Unfortunately, the attorney for the minor parties did not know this, and he answered the question by saying that before Proposition 14, independent voters were not permitted to vote in Democratic and Republican primaries. The judge then interjected that 20% of the voters were independents, which is true. Clearly this judge believed that Proposition 14 enhanced voting rights for independents in the primary, and nothing was said in the hearing to illustrate the truth.

The minor parties have stressed that ending all minor party campaigns in June, five long months from the general election, curtails their campaigns. The Washington state top-two system has been upheld by the Ninth Circuit, but the Washington state primary is in late August, and the California minor party briefs stressed that there is a significant difference between early June and late August, and that they at least should be given a hearing to present facts about the concrete differences between Washington and California. California requires all candidates for Congress and partisan state office to file in March. But the attorney for the intervenors told the judges that even March petition deadlines for general election ballot access are constitutional, and he cited the only published decision that upholds a March petition deadline for independent candidates or minor parties, Lawrence v Blackwell, a 6th circuit case from Ohio. No attorney told the court that Lawrence v Blackwell is an outlier, and petition deadlines as early as March have been struck down in Alaska, Arizona, Arkansas, Idaho, Kansas, Maine, Maryland, Massachusetts, Missouri, Montana, Nevada, New Jersey, New Mexico, North Carolina, North Dakota, Pennsylvania, and Tennessee.

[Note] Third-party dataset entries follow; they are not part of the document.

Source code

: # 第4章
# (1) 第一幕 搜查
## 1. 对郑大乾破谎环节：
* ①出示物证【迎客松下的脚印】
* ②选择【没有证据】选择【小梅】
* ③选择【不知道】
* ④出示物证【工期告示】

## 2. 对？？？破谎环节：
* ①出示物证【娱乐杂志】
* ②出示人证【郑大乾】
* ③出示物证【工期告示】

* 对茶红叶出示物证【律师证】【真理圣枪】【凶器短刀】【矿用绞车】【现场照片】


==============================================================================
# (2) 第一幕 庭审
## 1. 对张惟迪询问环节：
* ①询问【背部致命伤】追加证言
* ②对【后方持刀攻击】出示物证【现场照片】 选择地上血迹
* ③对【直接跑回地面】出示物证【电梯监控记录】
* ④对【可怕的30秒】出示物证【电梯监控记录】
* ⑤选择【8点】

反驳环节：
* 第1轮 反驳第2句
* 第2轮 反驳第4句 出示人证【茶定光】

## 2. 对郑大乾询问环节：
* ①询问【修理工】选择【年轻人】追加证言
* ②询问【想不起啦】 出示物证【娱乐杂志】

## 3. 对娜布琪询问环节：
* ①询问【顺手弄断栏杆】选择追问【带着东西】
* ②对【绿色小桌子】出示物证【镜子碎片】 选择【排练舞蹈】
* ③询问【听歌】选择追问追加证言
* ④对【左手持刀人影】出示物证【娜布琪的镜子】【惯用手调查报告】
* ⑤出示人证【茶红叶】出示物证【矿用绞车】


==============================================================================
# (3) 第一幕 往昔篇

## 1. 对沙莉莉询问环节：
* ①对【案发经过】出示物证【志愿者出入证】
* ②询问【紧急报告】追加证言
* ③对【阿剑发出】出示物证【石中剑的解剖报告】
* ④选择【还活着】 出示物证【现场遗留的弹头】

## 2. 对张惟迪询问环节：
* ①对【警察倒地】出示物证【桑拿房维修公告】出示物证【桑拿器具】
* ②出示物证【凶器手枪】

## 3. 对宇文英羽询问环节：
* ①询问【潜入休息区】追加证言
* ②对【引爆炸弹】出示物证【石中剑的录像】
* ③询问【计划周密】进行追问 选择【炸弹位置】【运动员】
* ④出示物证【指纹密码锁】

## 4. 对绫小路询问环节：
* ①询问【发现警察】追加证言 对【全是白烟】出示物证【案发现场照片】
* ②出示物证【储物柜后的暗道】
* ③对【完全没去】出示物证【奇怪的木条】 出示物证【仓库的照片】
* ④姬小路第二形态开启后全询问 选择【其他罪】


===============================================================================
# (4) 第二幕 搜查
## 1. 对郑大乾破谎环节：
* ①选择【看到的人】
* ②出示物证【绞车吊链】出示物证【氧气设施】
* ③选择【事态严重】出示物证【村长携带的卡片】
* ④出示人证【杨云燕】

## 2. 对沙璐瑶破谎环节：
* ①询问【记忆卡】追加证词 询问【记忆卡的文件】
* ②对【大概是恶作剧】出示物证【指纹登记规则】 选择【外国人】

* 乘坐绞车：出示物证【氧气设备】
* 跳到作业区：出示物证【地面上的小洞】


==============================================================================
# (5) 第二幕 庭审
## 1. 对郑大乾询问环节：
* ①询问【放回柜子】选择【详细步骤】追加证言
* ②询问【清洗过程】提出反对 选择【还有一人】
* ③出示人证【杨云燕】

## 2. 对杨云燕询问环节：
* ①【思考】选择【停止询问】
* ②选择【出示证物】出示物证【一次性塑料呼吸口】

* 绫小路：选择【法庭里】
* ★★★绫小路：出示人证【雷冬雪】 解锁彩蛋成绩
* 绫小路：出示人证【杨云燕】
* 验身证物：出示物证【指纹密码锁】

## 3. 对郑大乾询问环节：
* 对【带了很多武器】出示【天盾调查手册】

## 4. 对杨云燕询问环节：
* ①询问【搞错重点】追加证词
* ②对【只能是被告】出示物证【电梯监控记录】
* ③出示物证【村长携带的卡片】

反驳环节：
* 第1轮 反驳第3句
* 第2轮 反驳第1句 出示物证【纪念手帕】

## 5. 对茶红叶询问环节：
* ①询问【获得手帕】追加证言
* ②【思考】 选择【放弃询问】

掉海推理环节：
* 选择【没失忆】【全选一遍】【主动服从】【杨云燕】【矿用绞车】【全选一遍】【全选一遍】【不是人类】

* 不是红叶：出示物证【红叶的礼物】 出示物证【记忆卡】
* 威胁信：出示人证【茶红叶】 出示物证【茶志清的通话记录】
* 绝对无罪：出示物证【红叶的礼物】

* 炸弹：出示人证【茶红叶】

The attorney for the state told the panel that the fact that few minor party or independents qualify for the November ballot is immaterial. In 1986, the U.S. Supreme Court upheld Washington state’s old system, a blanket primary in which all candidates ran in the September primary, and candidates who failed to get 1% of the vote could not run in November. This case was Munro v Socialist Workers Party, 479 US 189. The attorney for the state said that in the Munro case, the law was constitutional even though only one minor party candidate had managed to qualify for the November ballot. Actually footnote 11 of the decision says that there were 45 minor party and independent candidates during the years the 1% rule was in effect, and 40 of them passed the 1% vote test.

The judges were told by the attorney for the intervenors that the top-two system is “exactly the same as California non-partisan elections” that require runoffs. This is not true. In California non-partisan elections that require run-offs if no one gets 50%, the first round is an election because candidates can be, and usually are, elected in the first round. By contrast, under California’s top-two system, no one can be elected in June. Thus November is the election itself, not a “run-off.” Unfortunately, one of the judges said that the November election is a “run-off” and no voice was raised to dispute that point.

A decision is expected in the next sixty days.